**Description of the task**
In the records below, find every line that contains "strategy" and list it.

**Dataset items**
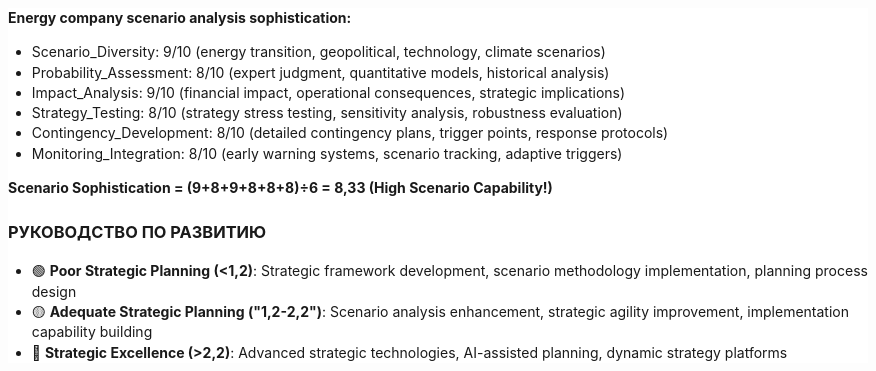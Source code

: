**Energy company scenario analysis sophistication:**
* Scenario_Diversity: 9/10 (energy transition, geopolitical, technology, climate scenarios)
* Probability_Assessment: 8/10 (expert judgment, quantitative models, historical analysis)
* Impact_Analysis: 9/10 (financial impact, operational consequences, strategic implications)
* Strategy_Testing: 8/10 (strategy stress testing, sensitivity analysis, robustness evaluation)
* Contingency_Development: 8/10 (detailed contingency plans, trigger points, response protocols)
* Monitoring_Integration: 8/10 (early warning systems, scenario tracking, adaptive triggers)

**Scenario Sophistication = (9+8+9+8+8+8)÷6 = 8,33 (High Scenario Capability!)**

### РУКОВОДСТВО ПО РАЗВИТИЮ
* 🟢 **Poor Strategic Planning (&lt;1,2)**: Strategic framework development, scenario methodology implementation, planning process design
* 🟡 **Adequate Strategic Planning ("1,2-2,2")**: Scenario analysis enhancement, strategic agility improvement, implementation capability building
* 🔴 **Strategic Excellence (&gt;2,2)**: Advanced strategic technologies, AI-assisted planning, dynamic strategy platforms 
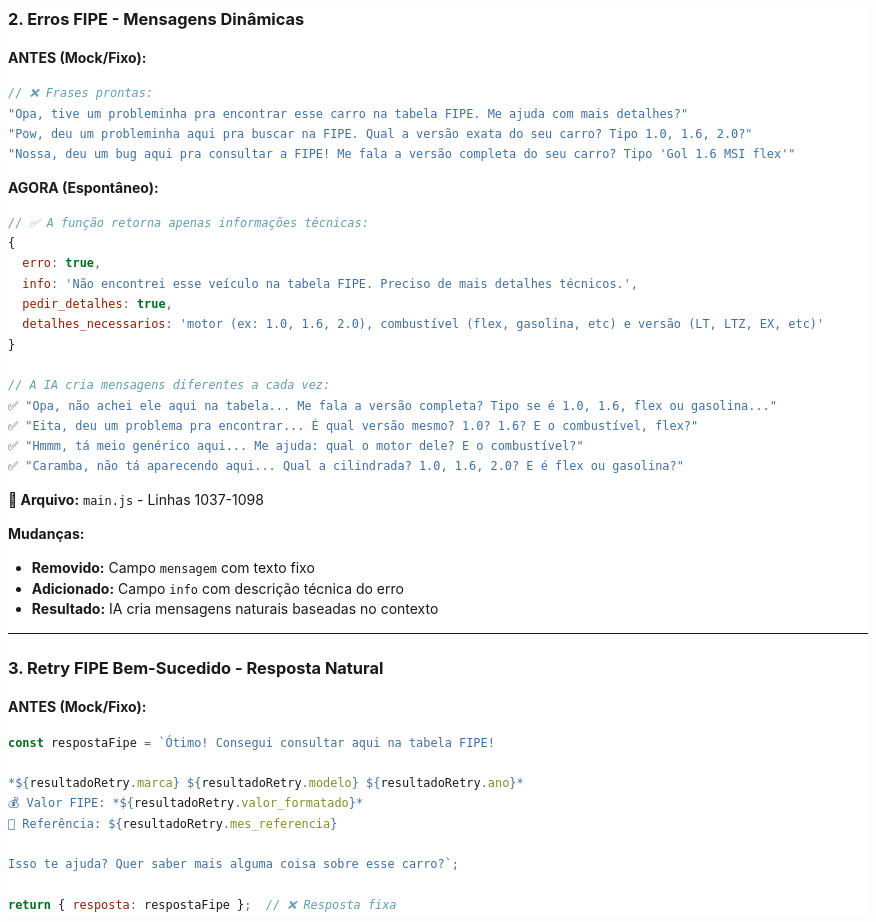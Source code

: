 
### 2. **Erros FIPE - Mensagens Dinâmicas**

**ANTES (Mock/Fixo):**
```javascript
// ❌ Frases prontas:
"Opa, tive um probleminha pra encontrar esse carro na tabela FIPE. Me ajuda com mais detalhes?"
"Pow, deu um probleminha aqui pra buscar na FIPE. Qual a versão exata do seu carro? Tipo 1.0, 1.6, 2.0?"
"Nossa, deu um bug aqui pra consultar a FIPE! Me fala a versão completa do seu carro? Tipo 'Gol 1.6 MSI flex'"
```

**AGORA (Espontâneo):**
```javascript
// ✅ A função retorna apenas informações técnicas:
{
  erro: true,
  info: 'Não encontrei esse veículo na tabela FIPE. Preciso de mais detalhes técnicos.',
  pedir_detalhes: true,
  detalhes_necessarios: 'motor (ex: 1.0, 1.6, 2.0), combustível (flex, gasolina, etc) e versão (LT, LTZ, EX, etc)'
}

// A IA cria mensagens diferentes a cada vez:
✅ "Opa, não achei ele aqui na tabela... Me fala a versão completa? Tipo se é 1.0, 1.6, flex ou gasolina..."
✅ "Eita, deu um problema pra encontrar... É qual versão mesmo? 1.0? 1.6? E o combustível, flex?"
✅ "Hmmm, tá meio genérico aqui... Me ajuda: qual o motor dele? E o combustível?"
✅ "Caramba, não tá aparecendo aqui... Qual a cilindrada? 1.0, 1.6, 2.0? E é flex ou gasolina?"
```

**📁 Arquivo:** `main.js` - Linhas 1037-1098

**Mudanças:**
- **Removido:** Campo `mensagem` com texto fixo
- **Adicionado:** Campo `info` com descrição técnica do erro
- **Resultado:** IA cria mensagens naturais baseadas no contexto

---

### 3. **Retry FIPE Bem-Sucedido - Resposta Natural**

**ANTES (Mock/Fixo):**
```javascript
const respostaFipe = `Ótimo! Consegui consultar aqui na tabela FIPE!

*${resultadoRetry.marca} ${resultadoRetry.modelo} ${resultadoRetry.ano}*
💰 Valor FIPE: *${resultadoRetry.valor_formatado}*
📅 Referência: ${resultadoRetry.mes_referencia}

Isso te ajuda? Quer saber mais alguma coisa sobre esse carro?`;

return { resposta: respostaFipe };  // ❌ Resposta fixa
```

**Expected answer**
* Strategy_Testing: 8/10 (strategy stress testing, sensitivity analysis, robustness evaluation)
* 🔴 **Strategic Excellence (&gt;2,2)**: Advanced strategic technologies, AI-assisted planning, dynamic strategy platforms 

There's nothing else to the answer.